__Task details__:
Your answer should repeat every line of the records below in which the word "broadcast" appears.

Saved entries:

___

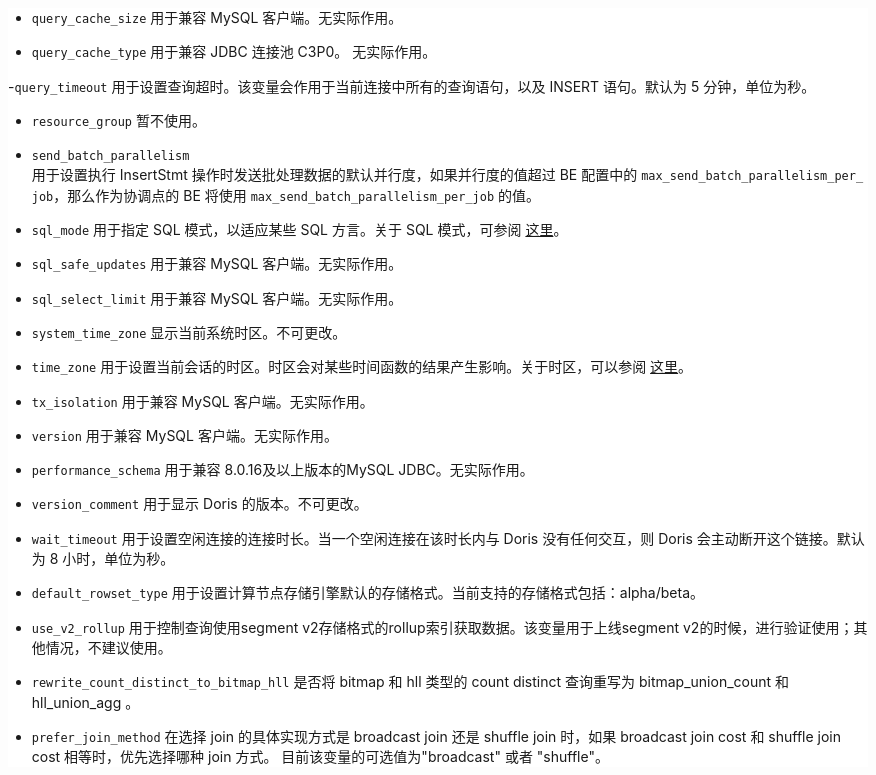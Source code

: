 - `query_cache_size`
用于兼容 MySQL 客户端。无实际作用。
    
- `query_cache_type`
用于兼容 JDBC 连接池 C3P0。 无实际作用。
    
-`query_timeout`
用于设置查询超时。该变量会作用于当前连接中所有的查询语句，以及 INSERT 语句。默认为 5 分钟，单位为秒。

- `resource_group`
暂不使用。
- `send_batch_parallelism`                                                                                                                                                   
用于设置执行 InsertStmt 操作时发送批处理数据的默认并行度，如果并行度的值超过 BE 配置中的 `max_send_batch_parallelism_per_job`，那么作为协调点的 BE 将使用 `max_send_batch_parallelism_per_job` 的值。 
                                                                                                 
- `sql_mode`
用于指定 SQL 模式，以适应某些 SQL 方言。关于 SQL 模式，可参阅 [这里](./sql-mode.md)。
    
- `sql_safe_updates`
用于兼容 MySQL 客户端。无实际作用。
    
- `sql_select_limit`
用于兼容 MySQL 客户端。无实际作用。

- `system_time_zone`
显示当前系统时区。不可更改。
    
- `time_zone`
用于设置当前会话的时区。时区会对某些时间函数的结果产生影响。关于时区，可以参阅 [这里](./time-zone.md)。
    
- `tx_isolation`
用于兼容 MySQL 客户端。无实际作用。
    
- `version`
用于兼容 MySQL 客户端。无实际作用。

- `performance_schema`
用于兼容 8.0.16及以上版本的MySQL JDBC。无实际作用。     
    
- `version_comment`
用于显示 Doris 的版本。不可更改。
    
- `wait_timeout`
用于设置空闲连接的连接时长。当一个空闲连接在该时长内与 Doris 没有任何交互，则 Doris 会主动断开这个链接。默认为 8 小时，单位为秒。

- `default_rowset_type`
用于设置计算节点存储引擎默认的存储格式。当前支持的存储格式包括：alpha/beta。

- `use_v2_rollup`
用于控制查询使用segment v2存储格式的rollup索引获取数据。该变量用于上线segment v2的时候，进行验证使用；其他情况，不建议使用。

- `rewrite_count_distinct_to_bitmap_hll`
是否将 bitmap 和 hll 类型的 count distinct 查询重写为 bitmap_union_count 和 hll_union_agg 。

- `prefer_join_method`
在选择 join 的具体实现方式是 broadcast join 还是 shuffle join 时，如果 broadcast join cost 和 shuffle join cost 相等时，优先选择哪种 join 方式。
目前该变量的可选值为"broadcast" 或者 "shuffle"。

___

__Task answer__:
在选择 join 的具体实现方式是 broadcast join 还是 shuffle join 时，如果 broadcast join cost 和 shuffle join cost 相等时，优先选择哪种 join 方式。
目前该变量的可选值为"broadcast" 或者 "shuffle"。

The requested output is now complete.